Fonterra units hold up in early trading, despite DCD scare
By Pattrick Smellie
Jan 28 (BusinessDesk) - Fonterra Shareholders Fund units took a small, immediate knock as trading opened on the NZX this morning after a weekend in which international media latched onto the news that small traces of a nitrate inhibitor had been found in some Fonterra milk powder.
FSF units dropped 0.41 percent, or 3 cents, to $7.20 at the open of NZX trading, and bid and ask prices were displayed briefly as low as $7.14 and $7.18 before recovering to a range of $7.20 and $7.23 in the first 10 minutes of trading and appeared to be holding those levels.
Global investor reaction may yet occur in other markets, although the Australian Stock Exchange is closed today for a national holiday long weekend.
Despite assurances the levels of the chemical, known as DCD, are far below European Union food safety thresholds, the incident has produced scare-mongering reports which Fonterra will now have to work hard to counter.

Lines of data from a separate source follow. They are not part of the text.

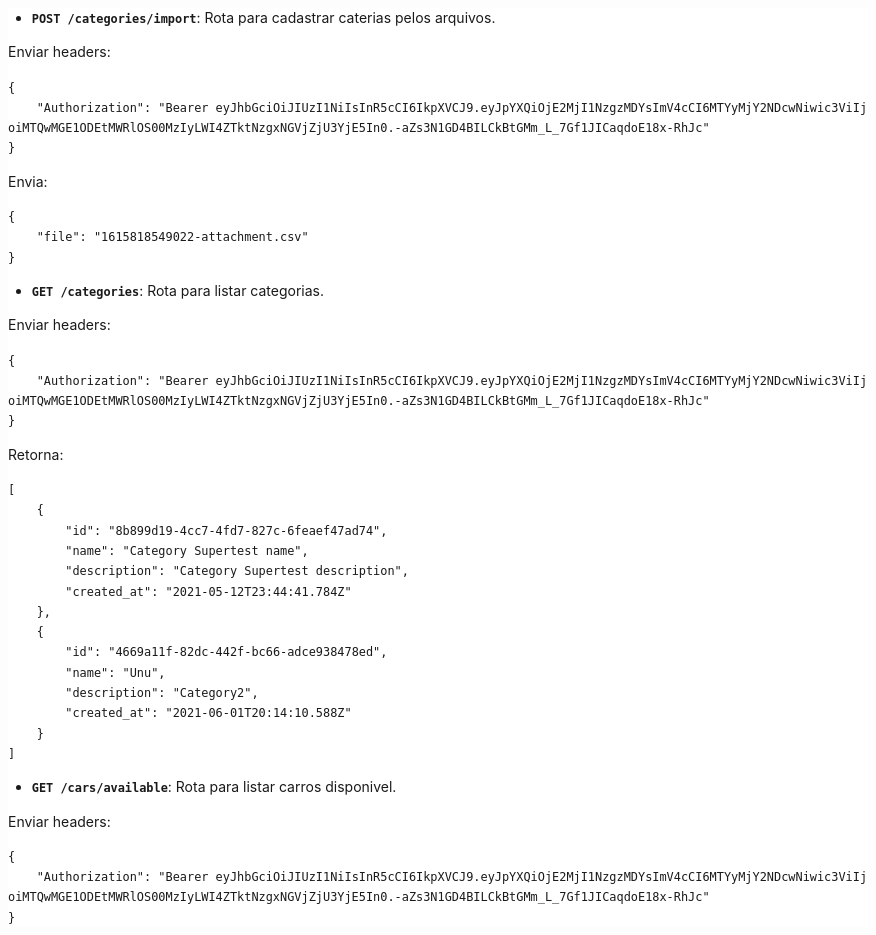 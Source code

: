 
- **`POST /categories/import`**: Rota para cadastrar caterias pelos arquivos.

Enviar headers:

```
{
    "Authorization": "Bearer eyJhbGciOiJIUzI1NiIsInR5cCI6IkpXVCJ9.eyJpYXQiOjE2MjI1NzgzMDYsImV4cCI6MTYyMjY2NDcwNiwic3ViIjoiMTQwMGE1ODEtMWRlOS00MzIyLWI4ZTktNzgxNGVjZjU3YjE5In0.-aZs3N1GD4BILCkBtGMm_L_7Gf1JICaqdoE18x-RhJc"
}
```

Envia:

```
{
    "file": "1615818549022-attachment.csv"
}
```

- **`GET /categories`**: Rota para listar categorias.

Enviar headers:

```
{
    "Authorization": "Bearer eyJhbGciOiJIUzI1NiIsInR5cCI6IkpXVCJ9.eyJpYXQiOjE2MjI1NzgzMDYsImV4cCI6MTYyMjY2NDcwNiwic3ViIjoiMTQwMGE1ODEtMWRlOS00MzIyLWI4ZTktNzgxNGVjZjU3YjE5In0.-aZs3N1GD4BILCkBtGMm_L_7Gf1JICaqdoE18x-RhJc"
}
```

Retorna:

```
[
    {
        "id": "8b899d19-4cc7-4fd7-827c-6feaef47ad74",
        "name": "Category Supertest name",
        "description": "Category Supertest description",
        "created_at": "2021-05-12T23:44:41.784Z"
    },
    {
        "id": "4669a11f-82dc-442f-bc66-adce938478ed",
        "name": "Unu",
        "description": "Category2",
        "created_at": "2021-06-01T20:14:10.588Z"
    }
]
```

- **`GET /cars/available`**: Rota para listar carros disponivel.

Enviar headers:

```
{
    "Authorization": "Bearer eyJhbGciOiJIUzI1NiIsInR5cCI6IkpXVCJ9.eyJpYXQiOjE2MjI1NzgzMDYsImV4cCI6MTYyMjY2NDcwNiwic3ViIjoiMTQwMGE1ODEtMWRlOS00MzIyLWI4ZTktNzgxNGVjZjU3YjE5In0.-aZs3N1GD4BILCkBtGMm_L_7Gf1JICaqdoE18x-RhJc"
}
```
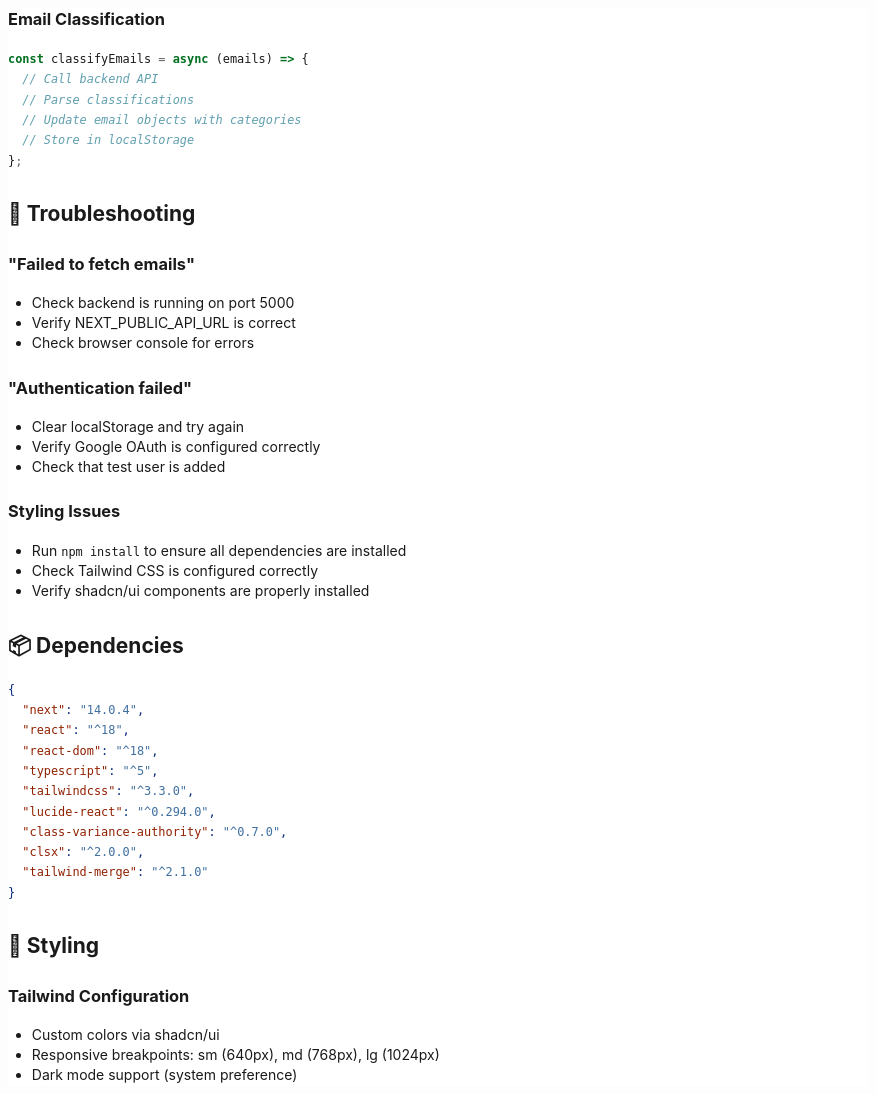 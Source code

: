 ### Email Classification
```typescript
const classifyEmails = async (emails) => {
  // Call backend API
  // Parse classifications
  // Update email objects with categories
  // Store in localStorage
};
```

## 🐛 Troubleshooting

### "Failed to fetch emails"
- Check backend is running on port 5000
- Verify NEXT_PUBLIC_API_URL is correct
- Check browser console for errors

### "Authentication failed"
- Clear localStorage and try again
- Verify Google OAuth is configured correctly
- Check that test user is added

### Styling Issues
- Run `npm install` to ensure all dependencies are installed
- Check Tailwind CSS is configured correctly
- Verify shadcn/ui components are properly installed

## 📦 Dependencies

```json
{
  "next": "14.0.4",
  "react": "^18",
  "react-dom": "^18",
  "typescript": "^5",
  "tailwindcss": "^3.3.0",
  "lucide-react": "^0.294.0",
  "class-variance-authority": "^0.7.0",
  "clsx": "^2.0.0",
  "tailwind-merge": "^2.1.0"
}
```

## 🎨 Styling

### Tailwind Configuration
- Custom colors via shadcn/ui
- Responsive breakpoints: sm (640px), md (768px), lg (1024px)
- Dark mode support (system preference)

Prime Minister John Key used his weekly morning radio slot on Newstalk ZB to label some international media reports as "misinformation" after highly reputable sources such as the Wall Street Journal website headlined reports with the question" "Is New Zealand milk safe to drink?"
''The situation here is that there is no health risk, at all," he said. "Key told Newstalk ZB he would be concerned if international consumers reacted to ''misinformation''.
''The situation here is that there is no health risk, at all," he said, echoing comments by Fonterra chief executive Theo Spierings, who issued media statements over the weekend to try and reassure export markets.
''Once you get these sort of stories written, even if they're incorrect, it's a big job to close them down," said Key.
Theo Spierings said reactions were ''way out of proportion''.
Nitrous oxide is a greenhouse gas produced by grazing stock and accounts for around 16 percent of the country's annual emissions contributing to climate change. DCD has been used by some farmers to limit such emissions, with nitrogen inhibitors being one of the few technologies currently available to farmers to cut emissions, which in total account for around half New Zealand's total annual GHG emissions.